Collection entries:
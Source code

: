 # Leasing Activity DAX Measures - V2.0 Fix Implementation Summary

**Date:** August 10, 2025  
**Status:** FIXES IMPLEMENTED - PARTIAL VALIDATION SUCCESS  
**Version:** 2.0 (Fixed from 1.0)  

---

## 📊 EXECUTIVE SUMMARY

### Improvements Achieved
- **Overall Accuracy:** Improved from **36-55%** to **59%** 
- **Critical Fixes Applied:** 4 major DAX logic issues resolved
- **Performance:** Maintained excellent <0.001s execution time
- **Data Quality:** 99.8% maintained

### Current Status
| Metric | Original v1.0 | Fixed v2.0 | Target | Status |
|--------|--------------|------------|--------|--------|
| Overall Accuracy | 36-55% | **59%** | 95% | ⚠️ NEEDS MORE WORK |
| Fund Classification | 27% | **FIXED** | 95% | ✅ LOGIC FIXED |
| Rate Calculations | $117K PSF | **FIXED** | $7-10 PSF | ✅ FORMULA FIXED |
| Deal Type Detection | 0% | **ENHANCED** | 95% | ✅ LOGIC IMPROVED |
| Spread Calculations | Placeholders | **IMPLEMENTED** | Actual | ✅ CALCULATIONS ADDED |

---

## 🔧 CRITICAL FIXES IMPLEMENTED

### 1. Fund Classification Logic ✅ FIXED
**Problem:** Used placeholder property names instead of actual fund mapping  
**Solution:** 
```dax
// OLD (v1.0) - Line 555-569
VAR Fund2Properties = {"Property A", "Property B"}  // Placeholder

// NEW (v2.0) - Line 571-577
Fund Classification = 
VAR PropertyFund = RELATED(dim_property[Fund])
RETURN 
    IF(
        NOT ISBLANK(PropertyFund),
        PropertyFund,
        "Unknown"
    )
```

** Exercise directions **
Every entry above must appear again in the reply, exactly as it stands.

** Solution for this exercise **
Source code

: # Leasing Activity DAX Measures - V2.0 Fix Implementation Summary

**Date:** August 10, 2025  
**Status:** FIXES IMPLEMENTED - PARTIAL VALIDATION SUCCESS  
**Version:** 2.0 (Fixed from 1.0)  

---

## 📊 EXECUTIVE SUMMARY

### Improvements Achieved
- **Overall Accuracy:** Improved from **36-55%** to **59%** 
- **Critical Fixes Applied:** 4 major DAX logic issues resolved
- **Performance:** Maintained excellent <0.001s execution time
- **Data Quality:** 99.8% maintained

### Current Status
| Metric | Original v1.0 | Fixed v2.0 | Target | Status |
|--------|--------------|------------|--------|--------|
| Overall Accuracy | 36-55% | **59%** | 95% | ⚠️ NEEDS MORE WORK |
| Fund Classification | 27% | **FIXED** | 95% | ✅ LOGIC FIXED |
| Rate Calculations | $117K PSF | **FIXED** | $7-10 PSF | ✅ FORMULA FIXED |
| Deal Type Detection | 0% | **ENHANCED** | 95% | ✅ LOGIC IMPROVED |
| Spread Calculations | Placeholders | **IMPLEMENTED** | Actual | ✅ CALCULATIONS ADDED |

---

## 🔧 CRITICAL FIXES IMPLEMENTED

### 1. Fund Classification Logic ✅ FIXED
**Problem:** Used placeholder property names instead of actual fund mapping  
**Solution:** 
```dax
// OLD (v1.0) - Line 555-569
VAR Fund2Properties = {"Property A", "Property B"}  // Placeholder

// NEW (v2.0) - Line 571-577
Fund Classification = 
VAR PropertyFund = RELATED(dim_property[Fund])
RETURN 
    IF(
        NOT ISBLANK(PropertyFund),
        PropertyFund,
        "Unknown"
    )
```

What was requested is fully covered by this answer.